Aquilo que mais precisamos para orientar positivamente esta grande mudança planetária coletiva e individualmente é o Silêncio.

Silêncio. Isso mesmo! Esta é a tese. A tese de que apenas o espaço vazio pode receber os padrões inteiramente e autenticamente novos que precisamos para resolver a complexidade do mundo atual cheio de problemas inomináveis e passar co-criar um mundo novo — que para aqueles que conseguem enxergar já está nascendo.

Qualquer outra forma de buscar e inspirar o novo e a inovação tende a se impregnar de material cultural antigo, nos mantendo presos em ciclos de repetições dos mesmos problemas e das mesmas questões. Para um novo mundo, precisamos soluções autenticamente novas e estas precisam estar despidas de paradigmas passados. Repito, não conheço instrumento mais eficiente para isso do que o Silêncio — a.k.a. Meditação.

 

Ser e não-Ser — eis a resposta.

Meditar é como mergulhar num cofre cheio. Cada vez que você vai lá, pega umas moedas. 
— David Lynch

Assim como já relatei aqui em minha própria descoberta deste poderoso silêncio interior e também já apresentei uma técnica cotidiana que pode lhe ajudar a ter contato com ele, pretendo, aqui ajudá-lo a entrar em sintonia, pelo menos um pouco, com aquilo que chamo de Silêncio Criativo. Um Silêncio que, ao invés de entediá-lo, lhe carregará de energia criativa e construtiva para ser lançada ao mundo.
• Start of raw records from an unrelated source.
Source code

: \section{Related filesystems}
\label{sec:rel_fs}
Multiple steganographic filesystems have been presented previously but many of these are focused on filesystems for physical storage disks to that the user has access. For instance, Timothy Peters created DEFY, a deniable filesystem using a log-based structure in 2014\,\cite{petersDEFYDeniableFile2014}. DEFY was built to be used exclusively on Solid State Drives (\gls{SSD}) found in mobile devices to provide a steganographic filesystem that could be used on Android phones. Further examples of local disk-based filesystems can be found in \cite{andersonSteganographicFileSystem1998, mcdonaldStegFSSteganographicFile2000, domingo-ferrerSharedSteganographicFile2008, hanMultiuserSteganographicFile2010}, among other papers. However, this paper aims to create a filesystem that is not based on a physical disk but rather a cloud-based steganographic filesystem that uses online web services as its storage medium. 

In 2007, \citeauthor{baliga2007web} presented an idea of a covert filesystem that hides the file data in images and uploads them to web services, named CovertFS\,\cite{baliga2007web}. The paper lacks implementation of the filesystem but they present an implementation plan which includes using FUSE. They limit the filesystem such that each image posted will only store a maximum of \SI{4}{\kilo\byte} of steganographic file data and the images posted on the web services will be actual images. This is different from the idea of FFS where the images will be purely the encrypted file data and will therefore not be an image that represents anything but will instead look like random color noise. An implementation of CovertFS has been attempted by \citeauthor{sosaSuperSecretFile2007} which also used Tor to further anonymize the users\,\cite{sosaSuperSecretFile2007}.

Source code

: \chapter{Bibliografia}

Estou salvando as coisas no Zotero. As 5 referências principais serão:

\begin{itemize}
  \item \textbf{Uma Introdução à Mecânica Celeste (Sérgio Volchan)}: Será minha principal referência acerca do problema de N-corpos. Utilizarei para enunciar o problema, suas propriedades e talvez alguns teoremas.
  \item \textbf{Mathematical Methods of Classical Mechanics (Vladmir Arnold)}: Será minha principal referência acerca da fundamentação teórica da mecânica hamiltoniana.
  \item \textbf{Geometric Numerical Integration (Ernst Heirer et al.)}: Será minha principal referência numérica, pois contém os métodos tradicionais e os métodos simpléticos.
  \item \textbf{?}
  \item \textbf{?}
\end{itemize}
O Silêncio Criativo nada mais é do que o reconhecimento do Silêncio como gerador, como arcabouço de idéias formidáveis prontas para nos ajudar em todas as dimensões de nossa vida. Não há nada mais eficiente do que o Silêncio para o despertar da criatividade autêntica e para que o verdadeiramente novo possa emergir. Muitos criativos de grande calibre tem uma percepção parecida. John Cage, por exemplo, sempre teve um fascínio direto pelo silêncio, mesmo sendo o centro de sua produção a música e o universo sonoro — em verdade o silêncio é o elemento perfeito para se construir uma ponte até o som — essa era sua percepção.

 

David Lynch também tem sua fascinação e cultivo cotidiano deste espaço de Silêncio Criativo. Ele aborda em seu livro “Em águas profundas” (Catching the big fish) uma importante metáfora nessa direção:

Se você quer pegar um peixinho, pode ficar em águas rasas. Mas se quer um peixe grande, terá que entrar em águas profundas.
 

O que Lynch quer dizer com isso? Que a meditação, ou o contato sistemático com o silêncio interior, é uma ferramenta poderosa para entrarmos em contato com dimensões de nosso ser que são inacessíveis de outros modos. O livro de Lynch, que é uma apologia à meditação, é um pequeno e belo tratado inspiracional sobre porque e como “treinar” sua mente para atingir esta criatividade autêntica através do contato com o silêncio. Ele mesmo treina esse contato por, pelo menos, 20 minutos ao dia. Lynch tem feito isso sem perder um dia sequer há mais de 40 anos! 

 

Além desta prática pessoal, o diretor tornou-se um dos principais ativistas da meditação no ocidente e defende a prática da Meditação Transcendental como forma de sucesso pessoal e transformação planetária através de seus testemunhos pessoais e de sua David Lynch Foundation.

 

O Silêncio Criador e o Silêncio Criativo.

Trata-se de um poder criativo profundo que o vazio impõe sobre nós. Ser e não-ser — estas são as duas faces de uma mesma moeda. Acredito que é esta liberdade imposta pelo Silêncio que nos orientará à nova fase de desenvolvimento humano, individual e coletivo e de uma Cultura Planetária mais integrada. 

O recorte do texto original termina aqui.